|9/12/2012 9:51:00 AM|
Vatican laments US deaths in Libya, disrespect against religions
Catholic News Service
The U.S. Consulate in Benghazi, Libya, is seen in flames during a Sept. 11 protest by an armed group said to oppose a film produced in the United States. An assault on the consulate left four people dead including U.S. Ambassador Christopher Stevens.
Catholic News ServiceVATICAN CITY — In the wake of the deaths of a U.S. ambassador and three staff members in Libya and the unrest triggered by a U.S.-made amateur film hostile to Islam, the Vatican decried disrespect toward all religions and deplored all violence as unacceptable.
"Profound respect for the beliefs, texts, outstanding figures and symbols of the various religions are an essential precondition for the peaceful coexistence of peoples," said Jesuit Father Federico Lombardi, the Vatican spokesman.
"The serious consequences of unjustified offense and provocations against the sensibilities of Muslim believers are once again evident in these days, as we see the reactions they arouse, sometimes with tragic results, which in turn nourish tension and hatred, unleashing unacceptable violence," he said Sept. 12 in a written statement that was also translated into Arabic.
He told journalists that Pope Benedict XVI's Sept 14-16 trip to Lebanon would continue despite the fresh wave of unrest in the region because the pope's journey is a testament of "peace, understanding and dialogue that's completely opposed to this kind of tension that has been and is being created," he told reporters.
"The message of dialogue and respect for all believers of different religions, which the Holy Father is preparing to carry with him on his forthcoming trip to Lebanon, indicates the path that everyone should follow in order to construct shared and peaceful coexistence of religions and peoples," the spokesman wrote.
The Vatican statement comes after the U.S. ambassador to Libya, J. Christopher Stevens, and three staff members were killed during a mob attack against the U.S. consulate in Benghazi Sept. 11.
The violence was triggered by angry reaction to the trailer of a film mocking the prophet Mohammed. Though the trailer was released online in July, it was recently dubbed into Arabic and grabbed Arab media attention.
Tensions spread the same day as thousands of unarmed demonstrators gathered outside the United States Embassy in Cairo and some later breached the compound's walls and destroyed a flag found inside.
Libya's interim president, Mohammed Magarief, offered his condolences and apologized for the attack, describing it as "cowardly," according to the Associated Press.
U.S. President Barack Obama condemned the killings and praised Stevens' selfless service to the United States and the Libyan people.
"While the United States rejects efforts to denigrate the religious beliefs of others, we must all unequivocally oppose the kind of senseless violence that took the lives of these public servants," Obama said in a statement.
Meanwhile, the Vatican's representative in Libya lamented the violence while pleading for greater respect for religious beliefs.

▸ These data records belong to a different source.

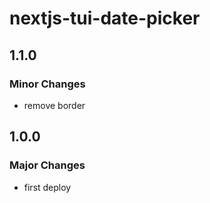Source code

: # nextjs-tui-date-picker

## 1.1.0

### Minor Changes

- remove border

## 1.0.0

### Major Changes

- first deploy
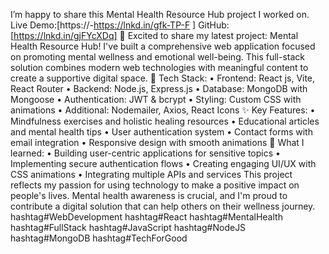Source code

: I’m happy to share this Mental Health Resource Hub project I worked on.
Live Demo:[https://-https://lnkd.in/gfk-TP-F ]
GitHub:[https://lnkd.in/gjFYcXDq]
🧠 Excited to share my latest project: Mental Health Resource Hub!
I've built a comprehensive web application focused on promoting mental wellness and emotional well-being. This full-stack solution combines modern web technologies with meaningful content to create a supportive digital space.
🔧 Tech Stack:
• Frontend: React js, Vite, React Router
• Backend: Node.js, Express.js
• Database: MongoDB with Mongoose
• Authentication: JWT & bcrypt
• Styling: Custom CSS with animations
• Additional: Nodemailer, Axios, React Icons
✨ Key Features:
• Mindfulness exercises and holistic healing resources
• Educational articles and mental health tips
• User authentication system
• Contact forms with email integration
• Responsive design with smooth animations
🎯 What I learned:
• Building user-centric applications for sensitive topics
• Implementing secure authentication flows
• Creating engaging UI/UX with CSS animations
• Integrating multiple APIs and services
This project reflects my passion for using technology to make a positive impact on people's lives. Mental health awareness is crucial, and I'm proud to contribute a digital solution that can help others on their wellness journey.
hashtag#WebDevelopment hashtag#React hashtag#MentalHealth hashtag#FullStack hashtag#JavaScript hashtag#NodeJS hashtag#MongoDB hashtag#TechForGood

Referring to the officials' deaths, Italian Bishop Giovanni Martinelli, Apostolic Vicar of Tripoli, told the Vatican's missionary news agency Fides, "What has happened is terrible, but we need to avoid offending the people's religious sensibility."
"One has to respect the sensitivity of the Muslim population. The Arab countries are already in the throes of momentous upheaval; pouring gasoline on religious outrage is really dangerous," he said in a Sept. 12 interview.